Some things you mustn't do:
- Do not belittle your partner about performance, body image and other negative contexts during sex;
- Do not bring contentious issues into the bedroom; and
- Do not use sex as a tool.
Also, do not delay visiting a specialist if you or your partner continue to encounter sexual difficulties, adds Prof Adaikan, as failure to do so can contribute to friction, boredom and avoidance.
Is it true that a good sex life is one based on quantity rather than quality?
Says Prof Adaikan: "In general, the quantity of sex is related to the frequency of successful sexual encounters, which can continue to decrease as one ages. The reason for this is mainly ageing and decrease in hormonal levels."
He says that newly married couples in their 30s may need sex three times a week and this can progressively decrease to about once a week or twice a month when they are in their 60s.

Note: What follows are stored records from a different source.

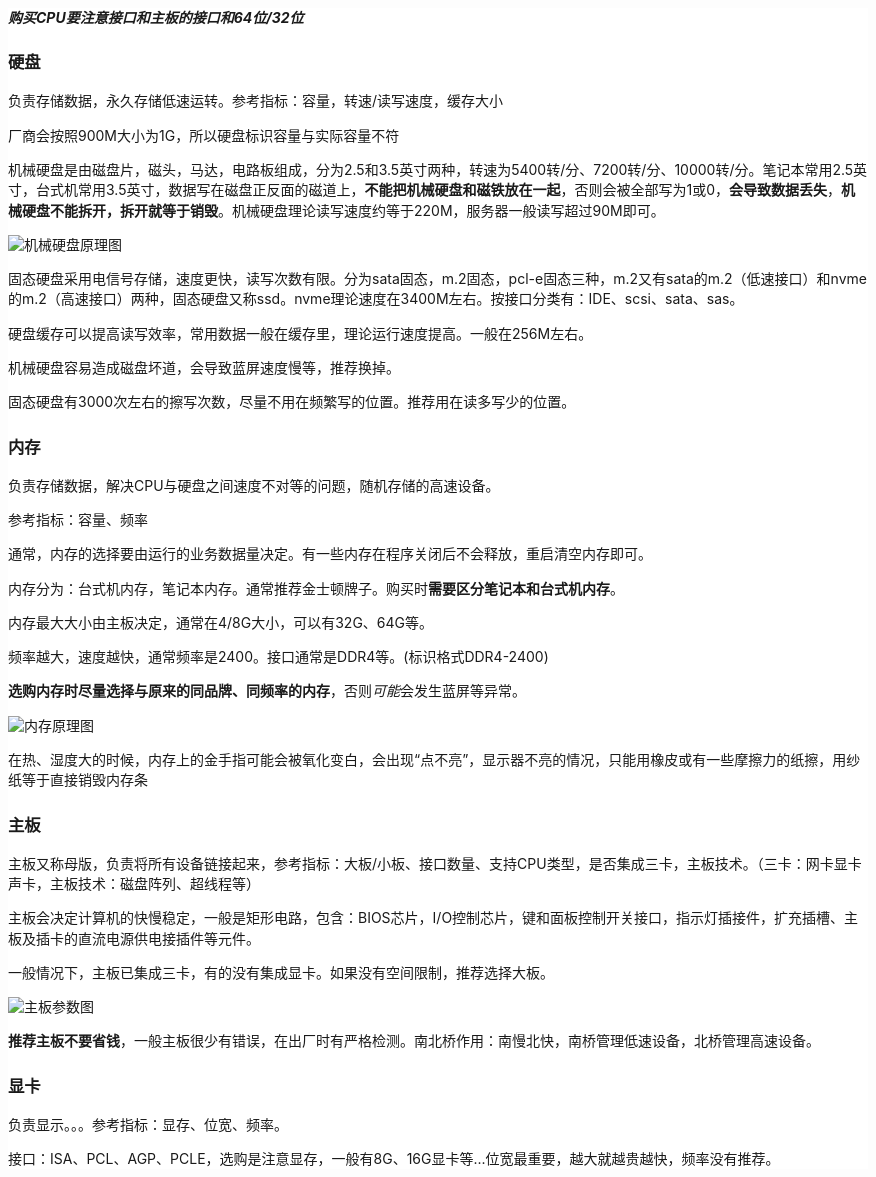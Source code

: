 ***购买CPU要注意接口和主板的接口和64位/32位***

### 硬盘

负责存储数据，永久存储低速运转。参考指标：容量，转速/读写速度，缓存大小

厂商会按照900M大小为1G，所以硬盘标识容量与实际容量不符

机械硬盘是由磁盘片，磁头，马达，电路板组成，分为2.5和3.5英寸两种，转速为5400转/分、7200转/分、10000转/分。笔记本常用2.5英寸，台式机常用3.5英寸，数据写在磁盘正反面的磁道上，**不能把机械硬盘和磁铁放在一起**，否则会被全部写为1或0，**会导致数据丢失**，**机械硬盘不能拆开，拆开就等于销毁**。机械硬盘理论读写速度约等于220M，服务器一般读写超过90M即可。

![机械硬盘原理图](https://bkimg.cdn.bcebos.com/pic/32fa828ba61ea8d3c3793017940a304e251f584d?x-bce-process=image/watermark,image_d2F0ZXIvYmFpa2U4MA==,g_7,xp_5,yp_5/format,f_auto)

固态硬盘采用电信号存储，速度更快，读写次数有限。分为sata固态，m.2固态，pcl-e固态三种，m.2又有sata的m.2（低速接口）和nvme的m.2（高速接口）两种，固态硬盘又称ssd。nvme理论速度在3400M左右。按接口分类有：IDE、scsi、sata、sas。

硬盘缓存可以提高读写效率，常用数据一般在缓存里，理论运行速度提高。一般在256M左右。

机械硬盘容易造成磁盘坏道，会导致蓝屏速度慢等，推荐换掉。

固态硬盘有3000次左右的擦写次数，尽量不用在频繁写的位置。推荐用在读多写少的位置。

### 内存

负责存储数据，解决CPU与硬盘之间速度不对等的问题，随机存储的高速设备。

参考指标：容量、频率

通常，内存的选择要由运行的业务数据量决定。有一些内存在程序关闭后不会释放，重启清空内存即可。

内存分为：台式机内存，笔记本内存。通常推荐金士顿牌子。购买时**需要区分笔记本和台式机内存**。

内存最大大小由主板决定，通常在4/8G大小，可以有32G、64G等。

频率越大，速度越快，通常频率是2400。接口通常是DDR4等。(标识格式DDR4-2400)

**选购内存时尽量选择与原来的同品牌、同频率的内存**，否则*可能*会发生蓝屏等异常。

![内存原理图](https://bkimg.cdn.bcebos.com/pic/d1160924ab18972b732b0cbee6cd7b899e510ab4?x-bce-process=image/watermark,image_d2F0ZXIvYmFpa2U4MA==,g_7,xp_5,yp_5/format,f_auto)

在热、湿度大的时候，内存上的金手指可能会被氧化变白，会出现“点不亮”，显示器不亮的情况，只能用橡皮或有一些摩擦力的纸擦，用纱纸等于直接销毁内存条

### 主板

主板又称母版，负责将所有设备链接起来，参考指标：大板/小板、接口数量、支持CPU类型，是否集成三卡，主板技术。（三卡：网卡显卡声卡，主板技术：磁盘阵列、超线程等）

主板会决定计算机的快慢稳定，一般是矩形电路，包含：BIOS芯片，I/O控制芯片，键和面板控制开关接口，指示灯插接件，扩充插槽、主板及插卡的直流电源供电接插件等元件。

一般情况下，主板已集成三卡，有的没有集成显卡。如果没有空间限制，推荐选择大板。

![主板参数图](https://bkimg.cdn.bcebos.com/pic/a8ec8a13632762d040e0e3a2a3ec08fa503dc6d5?x-bce-process=image/watermark,image_d2F0ZXIvYmFpa2UxMTY=,g_7,xp_5,yp_5/format,f_auto "全部都是参数，不需要能看懂")

**推荐主板不要省钱**，一般主板很少有错误，在出厂时有严格检测。南北桥作用：南慢北快，南桥管理低速设备，北桥管理高速设备。

### 显卡

负责显示。。。参考指标：显存、位宽、频率。

接口：ISA、PCL、AGP、PCLE，选购是注意显存，一般有8G、16G显卡等...位宽最重要，越大就越贵越快，频率没有推荐。
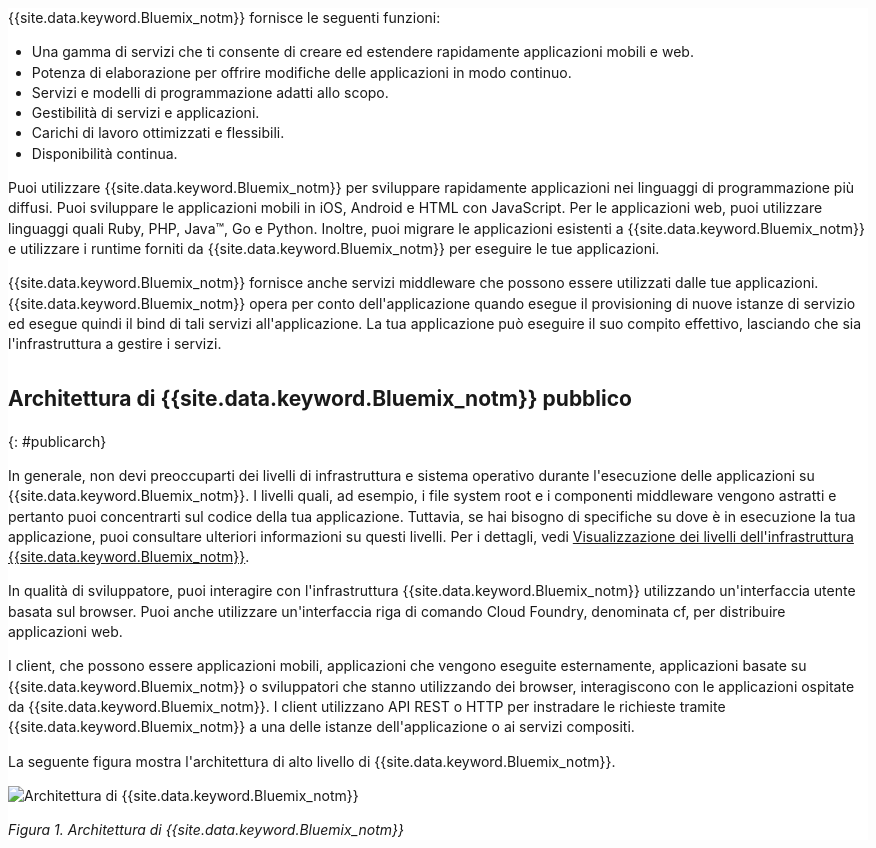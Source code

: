 {{site.data.keyword.Bluemix_notm}} fornisce le
seguenti funzioni:

- Una gamma di servizi che ti consente di creare ed estendere rapidamente applicazioni mobili e web.
- Potenza di elaborazione per offrire modifiche delle applicazioni in modo continuo.
- Servizi e modelli di programmazione adatti allo scopo.
- Gestibilità di servizi e applicazioni.
- Carichi di lavoro ottimizzati e flessibili.
- Disponibilità continua.

Puoi utilizzare {{site.data.keyword.Bluemix_notm}} per sviluppare rapidamente applicazioni nei linguaggi di programmazione più diffusi. Puoi sviluppare le applicazioni mobili in iOS, Android e HTML con JavaScript. Per le applicazioni web, puoi utilizzare linguaggi quali Ruby, PHP, Java&trade;, Go e Python. Inoltre, puoi migrare le applicazioni
esistenti a {{site.data.keyword.Bluemix_notm}} e utilizzare i runtime forniti da {{site.data.keyword.Bluemix_notm}} per eseguire le tue applicazioni.

{{site.data.keyword.Bluemix_notm}} fornisce anche servizi middleware che possono essere utilizzati dalle tue applicazioni. {{site.data.keyword.Bluemix_notm}} opera per conto dell'applicazione quando esegue il provisioning di nuove istanze di servizio ed esegue quindi il bind di tali servizi all'applicazione. La tua applicazione può eseguire il suo compito effettivo, lasciando che sia l'infrastruttura a gestire i servizi.

## Architettura di {{site.data.keyword.Bluemix_notm}} pubblico
{: #publicarch}


In generale, non devi preoccuparti dei livelli di infrastruttura e sistema operativo durante l'esecuzione delle applicazioni su {{site.data.keyword.Bluemix_notm}}. I livelli
quali, ad esempio, i file system root e i componenti middleware vengono astratti e pertanto puoi concentrarti sul
codice della tua applicazione. Tuttavia, se hai bisogno di specifiche su dove è in esecuzione
la tua applicazione, puoi consultare ulteriori informazioni su questi livelli. Per i dettagli, vedi [Visualizzazione dei livelli dell'infrastruttura {{site.data.keyword.Bluemix_notm}}](../cli/vcapsvc.html#viewinfra).

In qualità di sviluppatore, puoi interagire con l'infrastruttura {{site.data.keyword.Bluemix_notm}} utilizzando un'interfaccia utente basata sul browser. Puoi anche utilizzare un'interfaccia riga di comando Cloud Foundry, denominata cf, per distribuire applicazioni
web.

I client, che possono essere applicazioni mobili, applicazioni che vengono eseguite esternamente, applicazioni basate su {{site.data.keyword.Bluemix_notm}} o sviluppatori che stanno utilizzando dei browser, interagiscono con le applicazioni ospitate da {{site.data.keyword.Bluemix_notm}}. I client utilizzano API REST o HTTP per instradare le richieste tramite {{site.data.keyword.Bluemix_notm}} a una delle istanze dell'applicazione o ai servizi compositi.

La seguente figura mostra l'architettura di alto livello di {{site.data.keyword.Bluemix_notm}}.

![Architettura di {{site.data.keyword.Bluemix_notm}}](images/arch.png)

*Figura 1. Architettura di {{site.data.keyword.Bluemix_notm}}*
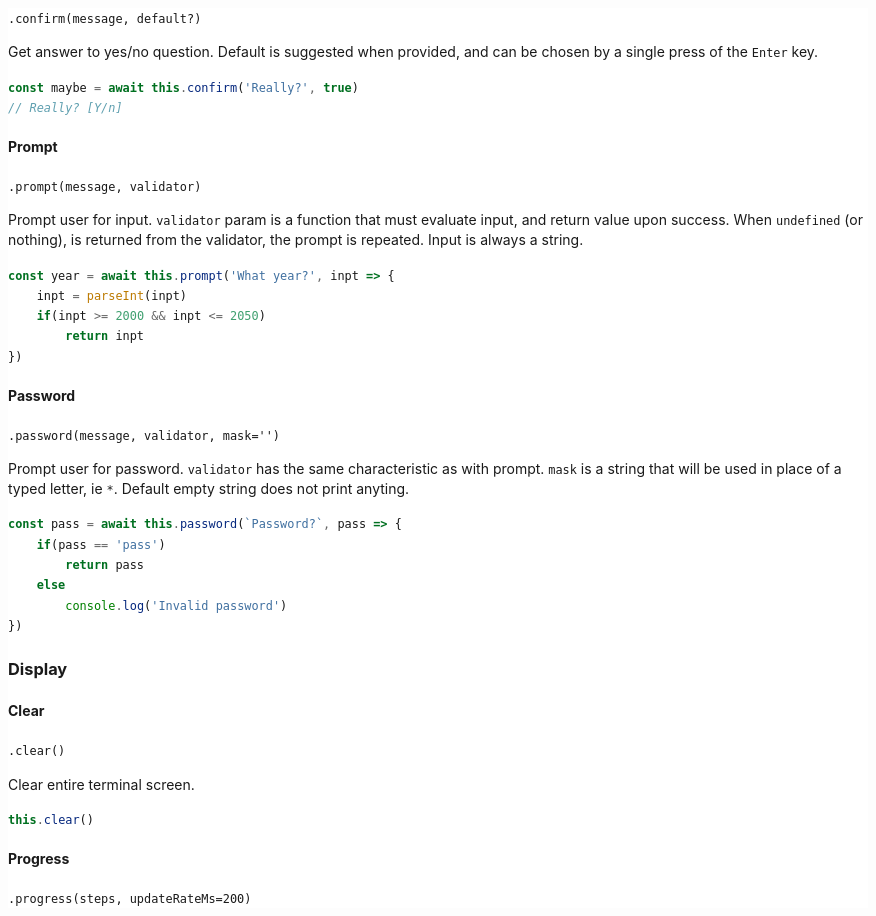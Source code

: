 `.confirm(message, default?)`

Get answer to yes/no question. Default is suggested when provided, and can be chosen by a single press of the `Enter` key.

```js
const maybe = await this.confirm('Really?', true)
// Really? [Y/n]
```


#### Prompt

`.prompt(message, validator)`

Prompt user for input. `validator` param is a function that must evaluate input, and return value upon success. When `undefined` (or nothing), is returned from the validator, the prompt is repeated. Input is always a string.

```js
const year = await this.prompt('What year?', inpt => {
    inpt = parseInt(inpt)
    if(inpt >= 2000 && inpt <= 2050)
        return inpt
})
```

#### Password

`.password(message, validator, mask='')`

Prompt user for password. `validator` has the same characteristic as with prompt. `mask` is a string that will be used in place of a typed letter, ie `*`. Default empty string does not print anyting.

```js
const pass = await this.password(`Password?`, pass => {
    if(pass == 'pass')
        return pass
    else
        console.log('Invalid password')
})
```


### Display

#### Clear

`.clear()`

Clear entire terminal screen.

```js
this.clear()
```

#### Progress

`.progress(steps, updateRateMs=200)`
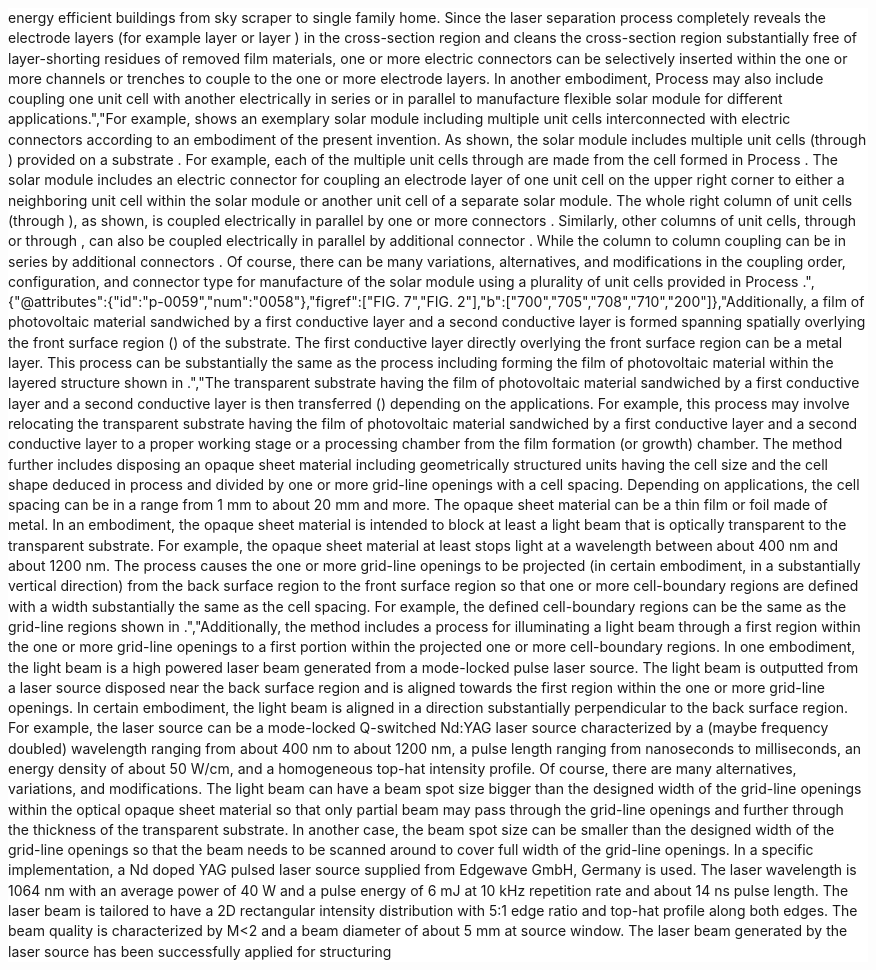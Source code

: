 energy efficient buildings from sky scraper to single family home. Since the laser separation process completely reveals the electrode layers (for example layer  or layer ) in the cross-section region  and cleans the cross-section region substantially free of layer-shorting residues of removed film materials, one or more electric connectors can be selectively inserted within the one or more channels or trenches  to couple to the one or more electrode layers. In another embodiment, Process  may also include coupling one unit cell with another electrically in series or in parallel to manufacture flexible solar module for different applications.","For example,  shows an exemplary solar module including multiple unit cells interconnected with electric connectors according to an embodiment of the present invention. As shown, the solar module  includes multiple unit cells (through ) provided on a substrate . For example, each of the multiple unit cells through are made from the cell  formed in Process . The solar module includes an electric connector  for coupling an electrode layer of one unit cell on the upper right corner to either a neighboring unit cell within the solar module or another unit cell of a separate solar module. The whole right column of unit cells (through ), as shown, is coupled electrically in parallel by one or more connectors . Similarly, other columns of unit cells, through or through , can also be coupled electrically in parallel by additional connector . While the column to column coupling can be in series by additional connectors . Of course, there can be many variations, alternatives, and modifications in the coupling order, configuration, and connector type for manufacture of the solar module using a plurality of unit cells provided in Process .",{"@attributes":{"id":"p-0059","num":"0058"},"figref":["FIG. 7","FIG. 2"],"b":["700","705","708","710","200"]},"Additionally, a film of photovoltaic material sandwiched by a first conductive layer and a second conductive layer is formed spanning spatially overlying the front surface region () of the substrate. The first conductive layer directly overlying the front surface region can be a metal layer. This process can be substantially the same as the process  including forming the film of photovoltaic material within the layered structure  shown in .","The transparent substrate having the film of photovoltaic material sandwiched by a first conductive layer and a second conductive layer is then transferred () depending on the applications. For example, this process may involve relocating the transparent substrate having the film of photovoltaic material sandwiched by a first conductive layer and a second conductive layer to a proper working stage or a processing chamber from the film formation (or growth) chamber. The method  further includes disposing an opaque sheet material including geometrically structured units having the cell size and the cell shape deduced in process  and divided by one or more grid-line openings with a cell spacing. Depending on applications, the cell spacing can be in a range from 1 mm to about 20 mm and more. The opaque sheet material can be a thin film or foil made of metal. In an embodiment, the opaque sheet material is intended to block at least a light beam that is optically transparent to the transparent substrate. For example, the opaque sheet material at least stops light at a wavelength between about 400 nm and about 1200 nm. The process  causes the one or more grid-line openings to be projected (in certain embodiment, in a substantially vertical direction) from the back surface region to the front surface region so that one or more cell-boundary regions are defined with a width substantially the same as the cell spacing. For example, the defined cell-boundary regions can be the same as the grid-line regions  shown in .","Additionally, the method  includes a process  for illuminating a light beam through a first region within the one or more grid-line openings to a first portion within the projected one or more cell-boundary regions. In one embodiment, the light beam is a high powered laser beam generated from a mode-locked pulse laser source. The light beam is outputted from a laser source disposed near the back surface region and is aligned towards the first region within the one or more grid-line openings. In certain embodiment, the light beam is aligned in a direction substantially perpendicular to the back surface region. For example, the laser source can be a mode-locked Q-switched Nd:YAG laser source characterized by a (maybe frequency doubled) wavelength ranging from about 400 nm to about 1200 nm, a pulse length ranging from nanoseconds to milliseconds, an energy density of about 50 W\/cm, and a homogeneous top-hat intensity profile. Of course, there are many alternatives, variations, and modifications. The light beam can have a beam spot size bigger than the designed width of the grid-line openings within the optical opaque sheet material so that only partial beam may pass through the grid-line openings and further through the thickness of the transparent substrate. In another case, the beam spot size can be smaller than the designed width of the grid-line openings so that the beam needs to be scanned around to cover full width of the grid-line openings. In a specific implementation, a Nd doped YAG pulsed laser source supplied from Edgewave GmbH, Germany is used. The laser wavelength is 1064 nm with an average power of 40 W and a pulse energy of 6 mJ at 10 kHz repetition rate and about 14 ns pulse length. The laser beam is tailored to have a 2D rectangular intensity distribution with 5:1 edge ratio and top-hat profile along both edges. The beam quality is characterized by M<2 and a beam diameter of about 5 mm at source window. The laser beam generated by the laser source has been successfully applied for structuring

Most couples are not unhappy with the decline in sexual engagements as they age. In fact, because of their years of experience, they may enjoy the quality of sex even more.
"But if a young couple is attempting to have sex just once a month or once in six months, they should seek professional support," he adds.
Help is also at hand for people with sexual problems which can cause friction and dissatisfaction in the bedroom. These include erectile and ejaculatory problems in men and arousal, orgasmic and pain disorders in women.
Pay attention to stress management, good diet, physical fitness and exercise as these play a big role in sexual desire. Take good care of your health or your sex life could suffer.